I don’t know that I could have done anything differently. We too readily fall into the role of being “strong,” stoic, and disciplinarian. Even if financial prosperity is no longer our goal and is replaced by our desire for our children to be kind, creative and confident humans, it is still a father’s goal, pursued in father-like ways. The many lectures, opportunities for teaching moments and lessons, rebukes and expressions of disappointment, mount up and calcify. In the process, the hope of being a father who is a warm and easy presence for our children is at risk of slipping away.
All the while, we think that our consistent expressions of support and love will counterbalance the periodic and stern lessons. But I found they don’t and really can’t. At the end of the day, we may succeed in winning the respect of our sons as reliable guides, but the comfort of a loving relationship goes missing.
And then the day comes, as it did last week for me, when the boys say goodbye to us on college campuses. The vague regret I felt was my realization that there will be no going back to the times when I held him close to me, no chance for a do-over, to be a more accessible father than I had been.
For a few minutes, I say to myself that I gave him at least the wherewithal to be strong when adversity hits as it inevitably will. Sometimes in an unending barrage. But then I realize this was no more than my tough Korean father’s legacy had been to me. I had hoped to offer more than that for my boy.

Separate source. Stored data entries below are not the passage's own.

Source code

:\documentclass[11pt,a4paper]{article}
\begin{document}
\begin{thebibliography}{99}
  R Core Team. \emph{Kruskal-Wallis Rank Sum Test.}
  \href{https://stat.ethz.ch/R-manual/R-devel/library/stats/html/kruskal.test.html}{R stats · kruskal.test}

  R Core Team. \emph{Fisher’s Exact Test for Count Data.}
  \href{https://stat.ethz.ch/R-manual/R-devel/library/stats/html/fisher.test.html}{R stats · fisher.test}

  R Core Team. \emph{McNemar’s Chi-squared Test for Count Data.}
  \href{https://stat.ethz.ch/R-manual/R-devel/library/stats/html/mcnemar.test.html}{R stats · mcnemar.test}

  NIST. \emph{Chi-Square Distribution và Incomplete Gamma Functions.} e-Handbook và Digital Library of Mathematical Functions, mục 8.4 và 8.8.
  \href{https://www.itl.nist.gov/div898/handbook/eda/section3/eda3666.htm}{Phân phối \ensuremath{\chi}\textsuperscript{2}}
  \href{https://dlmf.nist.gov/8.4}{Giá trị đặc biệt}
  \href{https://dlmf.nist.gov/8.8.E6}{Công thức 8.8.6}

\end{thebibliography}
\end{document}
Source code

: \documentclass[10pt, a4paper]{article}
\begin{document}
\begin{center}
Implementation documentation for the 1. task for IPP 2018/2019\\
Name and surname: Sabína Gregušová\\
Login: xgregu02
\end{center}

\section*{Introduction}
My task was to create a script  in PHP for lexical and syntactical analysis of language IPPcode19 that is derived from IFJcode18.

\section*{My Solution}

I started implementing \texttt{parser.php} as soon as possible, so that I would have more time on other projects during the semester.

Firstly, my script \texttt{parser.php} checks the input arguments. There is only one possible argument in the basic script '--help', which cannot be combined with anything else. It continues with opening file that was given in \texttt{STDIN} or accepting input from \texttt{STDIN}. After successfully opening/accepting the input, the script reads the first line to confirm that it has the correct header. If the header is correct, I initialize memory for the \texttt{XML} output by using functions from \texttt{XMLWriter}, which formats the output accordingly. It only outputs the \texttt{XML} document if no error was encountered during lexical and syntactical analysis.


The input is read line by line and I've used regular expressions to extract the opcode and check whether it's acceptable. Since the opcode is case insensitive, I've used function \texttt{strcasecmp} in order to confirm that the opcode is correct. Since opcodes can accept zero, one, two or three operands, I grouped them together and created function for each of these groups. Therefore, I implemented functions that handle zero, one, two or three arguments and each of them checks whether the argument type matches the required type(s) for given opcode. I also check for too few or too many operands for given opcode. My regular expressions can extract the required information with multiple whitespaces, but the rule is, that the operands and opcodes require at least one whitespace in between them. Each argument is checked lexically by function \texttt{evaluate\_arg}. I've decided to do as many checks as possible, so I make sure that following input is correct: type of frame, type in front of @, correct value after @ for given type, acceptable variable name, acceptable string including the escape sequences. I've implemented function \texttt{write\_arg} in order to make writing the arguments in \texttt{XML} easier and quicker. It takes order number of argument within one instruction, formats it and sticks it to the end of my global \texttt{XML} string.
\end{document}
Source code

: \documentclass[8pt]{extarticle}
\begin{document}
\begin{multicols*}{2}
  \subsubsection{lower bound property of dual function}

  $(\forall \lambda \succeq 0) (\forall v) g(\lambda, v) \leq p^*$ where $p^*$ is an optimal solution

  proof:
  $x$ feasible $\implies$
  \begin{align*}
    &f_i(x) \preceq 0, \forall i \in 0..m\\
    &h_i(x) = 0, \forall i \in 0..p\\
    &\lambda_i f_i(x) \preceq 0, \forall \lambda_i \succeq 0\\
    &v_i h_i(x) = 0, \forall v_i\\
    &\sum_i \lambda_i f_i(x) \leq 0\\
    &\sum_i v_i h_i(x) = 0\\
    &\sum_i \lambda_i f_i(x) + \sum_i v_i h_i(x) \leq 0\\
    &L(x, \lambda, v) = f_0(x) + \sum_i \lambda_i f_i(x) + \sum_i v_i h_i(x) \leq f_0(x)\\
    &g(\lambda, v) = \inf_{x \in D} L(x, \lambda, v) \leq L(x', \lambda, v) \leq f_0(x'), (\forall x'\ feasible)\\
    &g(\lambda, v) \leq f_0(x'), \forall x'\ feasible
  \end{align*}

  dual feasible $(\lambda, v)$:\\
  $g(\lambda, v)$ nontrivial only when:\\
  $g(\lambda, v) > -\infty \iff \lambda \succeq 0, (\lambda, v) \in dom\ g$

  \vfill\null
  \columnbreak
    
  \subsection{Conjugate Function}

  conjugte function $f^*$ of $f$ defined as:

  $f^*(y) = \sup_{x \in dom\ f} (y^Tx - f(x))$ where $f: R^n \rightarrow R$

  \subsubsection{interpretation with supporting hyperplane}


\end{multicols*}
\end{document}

I said earlier that, with my sense of regret, I looked for solace. Ironically, I found it reflecting on my own relationship with my father during his later years. As I grew into a man, we shared more and I drew far closer to him than it was possible for me to imagine when I had been a boy in his home. It turns out there is some wisdom in the ancient Korean tradition that assigned rigid roles for fathers and sons. It implies that the boy going off to college is not the end, but a new and intriguing phase as boys become men, on whom we can lean for comfort. We each become free to share experiences as co-equals, bound by the love that was there but, for many years, unexpressed. We may no longer need our grown sons for financial security, but they offer the deeper reward of a shared life and profound kinship.
I miss my son no less but now wait with anticipation for the man he will become.